HashMap = function() {
    this.get = function(key) {
        var hash = this.__createHash(key);
        return this.__map[hash];
    };

    this.set = function(key, value) {
        var hash = this.__createHash(key);
        this.__map[hash] = value;
    };

    this.__createHash = function(key) {
        switch (typeof key) {
            case 'function':
                return 'function';

            case 'undefined':
                return 'undefined';

            case 'string':
                return '"' + key.replace('"', '""') + '"';

            case 'object':
                if (!key) {
                    return 'null';
                }

                switch (Object.prototype.toString.apply(key)) {
                    case '[object Array]':
                        var elements = [];
                        for (var i = 0; i < key.length; i++) {
                            elements.push(this.__createHash(key[i]));
                        }
                        return '[' + elements.join(',') + ']';

                    case '[object Date]':
                        return '#' + key.getUTCFullYear().toString()
                                   + (key.getUTCMonth() + 1).toString()
                                   + key.getUTCDate().toString()
                                   + key.getUTCHours().toString()
                                   + key.getUTCMinutes().toString()
                                   + key.getUTCSeconds().toString() + '#';

                    default:
                        var members = [];
                        for (var m in key) {
                            members.push(m + '=' + this.__createHash(key[m]));
                        }
                        members.sort();
                        return '{' + members.join(',') + '}';
                }

            default:
                return key.toString();
        }
    };

    this.__map = {};
}

2 Comments

Yeah, it needs some work to be perfomant and bullet-proof, but I think you've got the right idea.
@Peeja: I'm not sure that it can be made performant while still meeting your requirements. Although, depending on your exact needs then perhaps it can be made good enough.
0

You could implement your own class with a toString that ensures an ordering of keys.

1 Comment

That's exactly what I'm trying to do.
0

Prototype has Hash quite nicely covered http://prototypejs.org/api/hash

1 Comment

The Prototype's Hash implementation will not work to store an arbitrary object as a key, the OP will have exactly the same results that is having now, check the implementation of the set method and this example.
0

jOrder could be modified to treat objects with the same properties (but in different order) as identical when performing an index lookup.

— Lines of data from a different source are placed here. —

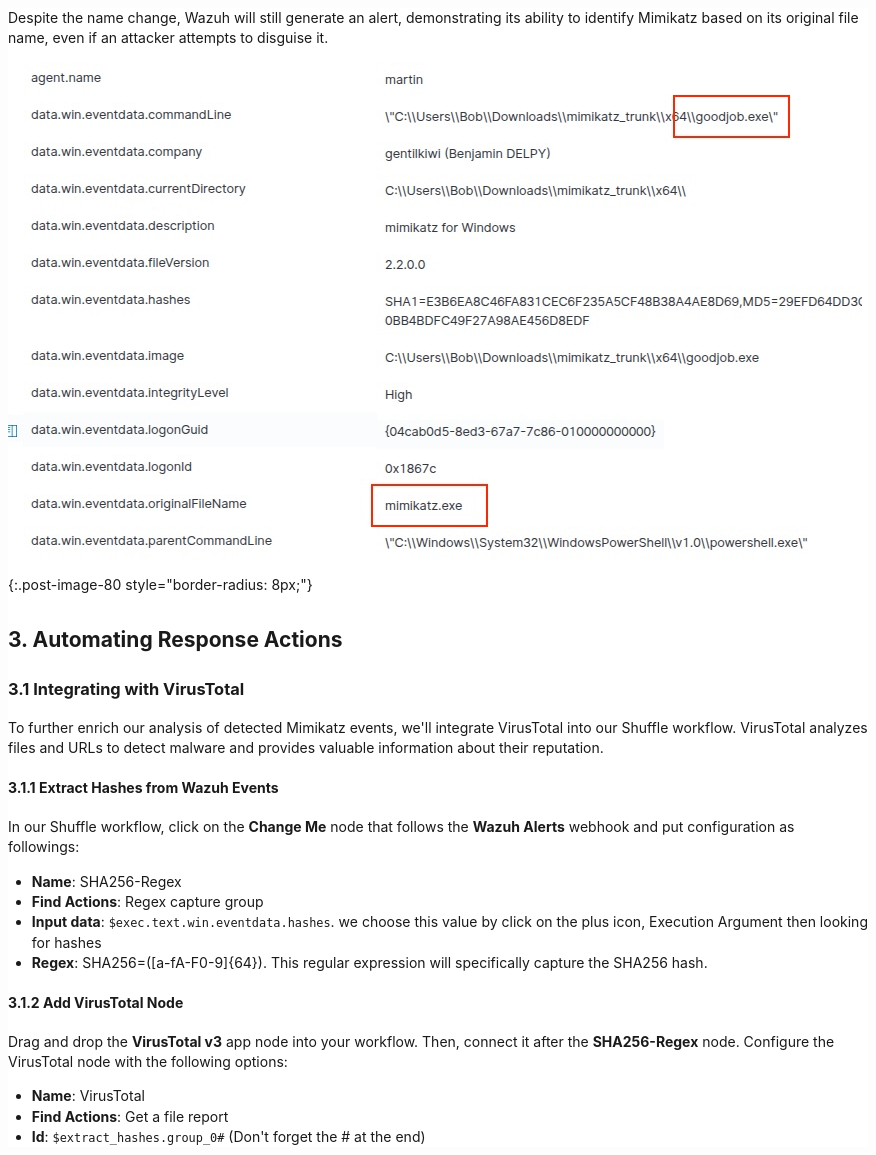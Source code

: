 Despite the name change, Wazuh will still generate an alert, demonstrating its ability to identify Mimikatz based on its original file name, even if an attacker attempts to disguise it.


  ![](assets/img/soc_automation-project/wazuh-manager-goodjob.jpg){:.post-image-80 style="border-radius: 8px;"}


## 3. Automating Response Actions
### 3.1 Integrating with VirusTotal
To further enrich our analysis of detected Mimikatz events, we'll integrate VirusTotal into our Shuffle workflow. VirusTotal analyzes files and URLs to detect malware and provides valuable information about their reputation.  
#### 3.1.1 Extract Hashes from Wazuh Events
In our Shuffle workflow, click on the **Change Me** node that follows the **Wazuh Alerts** webhook and put configuration as followings:
- **Name**: SHA256-Regex
- **Find Actions**: Regex capture group
- **Input data**: `$exec.text.win.eventdata.hashes`. we choose this value by click on the plus icon, Execution Argument then looking for hashes
- **Regex**: SHA256=([a-fA-F0-9]{64}). This regular expression will specifically capture the SHA256 hash.
 
#### 3.1.2 Add VirusTotal Node
Drag and drop the **VirusTotal v3** app node into your workflow. Then, connect it after the **SHA256-Regex** node. Configure the VirusTotal node with the following options:
- **Name**: VirusTotal
- **Find Actions**: Get a file report
- **Id**: `$extract_hashes.group_0#` (Don't forget the # at the end)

If you have the object {bar: 2, baz: 3, val: 200} in your list, and you've previously put a fitting index on a jOrder table like this:

var table = jOrder(data)
    .index('signature', ['bar', 'baz'], {grouped: true});

Then right now table.where([{bar: 2, baz: 3}])[0].val will return 200, but table.where([{baz: 3, bar: 2}])[0].val won't. It wouldn't take much effort though to make it not depend on the order of properties. Let me know if you're interested and I'll push the fix to GitHub as soon as I can.

1 Comment

FYI I submitted the change. The queries above will both return 200 now.
0

This thread actually led me to find a bug in my current project. However, this is fixed now and my HashMap implementation in my project (https://github.com/Airblader/jsava) will do exactly what you described. Unlike jshashtable, there are no buckets.

Comments

-2

the answer is to use two arrays, one for keys, one for values.

var i = keys.indexOf(key)
if (i == -1)
  {keys.push(key); values.push(value)}
else
  {values[i] = value; }

2 Comments

Please don't. You'll have a performance nightmare. Benchmark here: people.iola.dk/arj/2012/05/30/hashtables-in-javascript
This does not answer the original question, which is about creating hashmaps with object keys.